At Work With Steve Schnur, Who Decides the Music in Your Favorite Video Games

At Work is a weekly Rolling Stone series exploring how decision-makers in the fast-changing music business spend their hectic days — as well as what burgeoning ideas they’re keen to explore, what advice they’d give to industry newcomers, and more. Read earlier interviews here.

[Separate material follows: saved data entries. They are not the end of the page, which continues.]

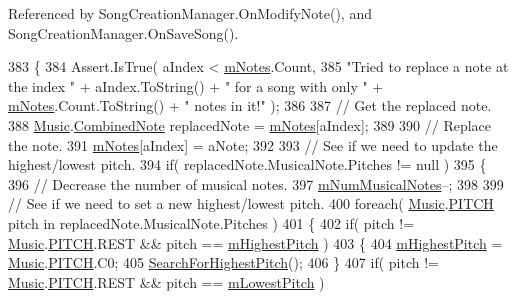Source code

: Referenced by Song\+Creation\+Manager.\+On\+Modify\+Note(), and Song\+Creation\+Manager.\+On\+Save\+Song().


\begin{DoxyCode}
383     \{
384         Assert.IsTrue( aIndex < \hyperlink{group___song_priv_var_ga674bc904a1f856d485d5fb7fe84bac85}{mNotes}.Count,
385              \textcolor{stringliteral}{"Tried to replace a note at the index "} + aIndex.ToString() + \textcolor{stringliteral}{" for a song with only "} + 
      \hyperlink{group___song_priv_var_ga674bc904a1f856d485d5fb7fe84bac85}{mNotes}.Count.ToString() + \textcolor{stringliteral}{" notes in it!"} );
386 
387         \textcolor{comment}{// Get the replaced note.}
388         \hyperlink{class_music}{Music}.\hyperlink{group___music_structs_struct_music_1_1_combined_note}{CombinedNote} replacedNote = \hyperlink{group___song_priv_var_ga674bc904a1f856d485d5fb7fe84bac85}{mNotes}[aIndex];
389 
390         \textcolor{comment}{// Replace the note.}
391         \hyperlink{group___song_priv_var_ga674bc904a1f856d485d5fb7fe84bac85}{mNotes}[aIndex] = aNote;
392 
393         \textcolor{comment}{// See if we need to update the highest/lowest pitch.}
394         \textcolor{keywordflow}{if}( replacedNote.MusicalNote.Pitches != null )
395         \{
396             \textcolor{comment}{// Decrease the number of musical notes.}
397             \hyperlink{group___song_priv_var_gaf55b4fd2df0457ba1306a75ac3fdc8b1}{mNumMusicalNotes}--;
398 
399             \textcolor{comment}{// See if we need to set a new highest/lowest pitch.}
400             \textcolor{keywordflow}{foreach}( \hyperlink{class_music}{Music}.\hyperlink{group___music_enums_ga508f69b199ea518f935486c990edac1d}{PITCH} pitch in replacedNote.MusicalNote.Pitches )
401             \{
402                 \textcolor{keywordflow}{if}( pitch != \hyperlink{class_music}{Music}.\hyperlink{group___music_enums_ga508f69b199ea518f935486c990edac1d}{PITCH}.REST && pitch == 
      \hyperlink{group___song_priv_var_ga2dcd39d9add609e9df56a94057441dcc}{mHighestPitch} )
403                 \{
404                     \hyperlink{group___song_priv_var_ga2dcd39d9add609e9df56a94057441dcc}{mHighestPitch} = \hyperlink{class_music}{Music}.\hyperlink{group___music_enums_ga508f69b199ea518f935486c990edac1d}{PITCH}.C0;
405                     \hyperlink{group___song_priv_func_ga5f837e6b7f576732fa38747caa057621}{SearchForHighestPitch}();
406                 \}
407                 \textcolor{keywordflow}{if}( pitch != \hyperlink{class_music}{Music}.\hyperlink{group___music_enums_ga508f69b199ea518f935486c990edac1d}{PITCH}.REST && pitch == \hyperlink{group___song_priv_var_ga293976ef4c2050687a81edfbf77b4fc1}{mLowestPitch} )

\end{DoxyCode}
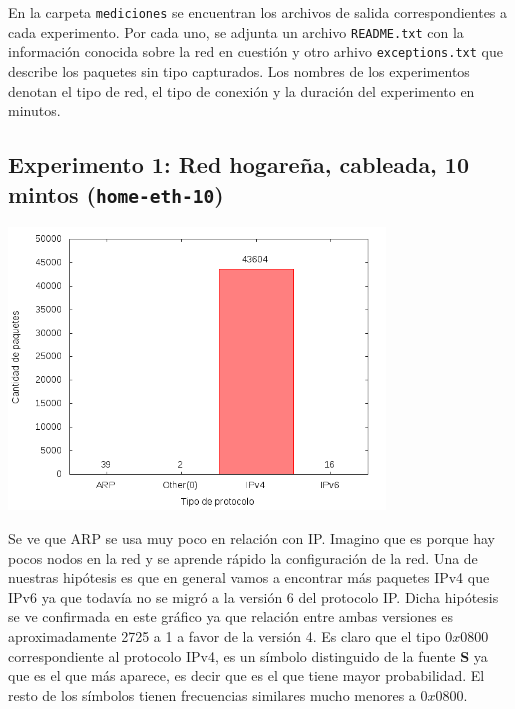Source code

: En la carpeta \texttt{mediciones} se encuentran los archivos de salida correspondientes a cada
experimento. Por cada uno, se adjunta un archivo \texttt{README.txt} con la información conocida
sobre la red en cuestión y otro arhivo \texttt{exceptions.txt} que describe los paquetes sin tipo
capturados. Los nombres de los experimentos denotan el tipo de red, el tipo de conexión y la
duración del experimento en minutos.

\subsection{Experimento 1: Red hogareña, cableada, 10 mintos (\texttt{home-eth-10})}

\includegraphics[width=10cm]{../mediciones/home-eth-10/home-eth-10Protocolos.png}

Se ve que ARP se usa muy poco en relación con IP. Imagino que es porque hay pocos nodos en la red y se aprende rápido la configuración de la red.
Una de nuestras hipótesis es que en general vamos a encontrar más paquetes IPv4 que IPv6 ya que todavía no se migró a la versión 6 del protocolo IP.
Dicha hipótesis se ve confirmada en este gráfico ya que relación entre ambas versiones es aproximadamente 2725 a 1 a favor de la versión 4.
Es claro que el tipo $0x0800$ correspondiente al protocolo IPv4, es un símbolo distinguido de la fuente \textbf{S} ya que es el que más aparece,
es decir que es el que tiene mayor probabilidad. El resto de los símbolos tienen frecuencias similares mucho menores a $0x0800$.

Steve Schnur is one of the music industry’s most prolific executives, even though he doesn’t work at a music company. Schnur — who serves as the massive video-game company Electronic Arts’ worldwide executive and president of music — oversees a unique department that produces compositions and scores for various EA games, including multiple “Star Wars” titles, in addition to curating two of the most listened-to playlists in the world: the Madden and FIFA video game soundtracks. He worked for Arista and other record labels before coming to the creative playground of EA, where he’s spent the last 19 years.
“I was in the record business for years. It took me leaving the record business to get into the music business,” he says. “The concept of creating through games came out of my experience and frustration of being an A&R guy. We would find someone we thought could change someone’s life, and one radio guy decided they wouldn’t play it. Those walls were very frustrating.”
Schnur spoke with Rolling Stone from his home in Nashville, where he’s bunkered down in the ongoing crisis, about the quirks of his role, his work with artists like Lizzo and Kendrick Lamar, and the very promising future he sees for the music industry in video games.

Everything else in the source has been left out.